When can American officials block citizens on social media?
DONALD TRUMP repeatedly tested the bounds of America’s Constitution during his four years in the White House. One of his misadventures—blocking critics from viewing or interacting with his posts on Twitter, the site since rebranded as X—led to a federal appeals-court ruling that his cold shoulder had violated the First Amendment. But before the Supreme Court could review that decision, Mr Trump lost the 2020 election and Knight Institute v Donald Trump became moot.
On October 31st two cases not involving the 45th president teed up the same question for the justices: when does an official’s use of a personal social-media account become “state action” and thus subject to constitutional limits? Three hours of debate revealed the difficulty of distinguishing between personal use of Facebook and posts that are, in the terms of a precedent from 1982, “fairly attributable to the state”.

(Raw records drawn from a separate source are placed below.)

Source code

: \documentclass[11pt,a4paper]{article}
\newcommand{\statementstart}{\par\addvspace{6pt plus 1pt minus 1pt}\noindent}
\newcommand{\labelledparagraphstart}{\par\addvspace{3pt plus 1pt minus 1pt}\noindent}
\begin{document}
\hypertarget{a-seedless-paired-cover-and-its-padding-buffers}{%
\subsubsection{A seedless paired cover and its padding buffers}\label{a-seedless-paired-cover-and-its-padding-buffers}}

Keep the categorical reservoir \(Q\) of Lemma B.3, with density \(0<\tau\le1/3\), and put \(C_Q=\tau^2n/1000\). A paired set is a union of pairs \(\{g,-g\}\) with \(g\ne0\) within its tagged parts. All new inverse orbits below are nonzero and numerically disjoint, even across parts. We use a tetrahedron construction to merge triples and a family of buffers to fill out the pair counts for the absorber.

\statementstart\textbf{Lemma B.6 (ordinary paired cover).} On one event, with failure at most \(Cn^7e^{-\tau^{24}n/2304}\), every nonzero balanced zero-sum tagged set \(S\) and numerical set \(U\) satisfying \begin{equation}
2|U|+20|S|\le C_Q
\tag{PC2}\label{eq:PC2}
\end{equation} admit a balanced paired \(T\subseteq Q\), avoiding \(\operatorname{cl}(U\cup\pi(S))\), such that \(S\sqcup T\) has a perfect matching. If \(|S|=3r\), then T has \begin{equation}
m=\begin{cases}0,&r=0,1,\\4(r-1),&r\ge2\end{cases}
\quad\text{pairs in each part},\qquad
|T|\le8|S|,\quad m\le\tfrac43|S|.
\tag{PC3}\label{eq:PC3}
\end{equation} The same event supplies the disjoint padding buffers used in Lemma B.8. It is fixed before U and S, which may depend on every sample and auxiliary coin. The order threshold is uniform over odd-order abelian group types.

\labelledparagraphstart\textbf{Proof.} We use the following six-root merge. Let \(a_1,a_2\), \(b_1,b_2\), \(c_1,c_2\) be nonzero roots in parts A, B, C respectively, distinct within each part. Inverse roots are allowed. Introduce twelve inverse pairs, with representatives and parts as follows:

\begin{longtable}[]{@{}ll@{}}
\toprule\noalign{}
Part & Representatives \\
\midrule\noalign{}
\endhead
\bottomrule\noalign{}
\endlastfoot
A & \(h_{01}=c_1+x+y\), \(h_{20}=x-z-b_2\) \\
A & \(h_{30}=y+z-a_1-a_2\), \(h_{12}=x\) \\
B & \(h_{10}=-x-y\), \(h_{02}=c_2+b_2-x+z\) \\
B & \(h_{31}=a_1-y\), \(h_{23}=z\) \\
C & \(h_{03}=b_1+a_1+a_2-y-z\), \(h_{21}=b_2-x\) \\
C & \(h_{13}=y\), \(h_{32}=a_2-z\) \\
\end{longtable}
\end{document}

In O’Connor-Ratcliff v Garnier, a couple from Poway, a town near San Diego, sued two trustees of the school board for blocking them on Facebook and Twitter. The Garniers, who sent their children to school in the district, had irked the trustees by writing long, repetitive comments on their virtual pages. But they claimed that since the officials’ platforms were a forum for community discussion about school-board activities, their freedom of speech was unfairly curtailed when the officials blocked them. In July 2022 a unanimous panel of the Ninth Circuit Court of Appeals agreed, finding that the trustees had “cloaked” their accounts “with the authority of the state”.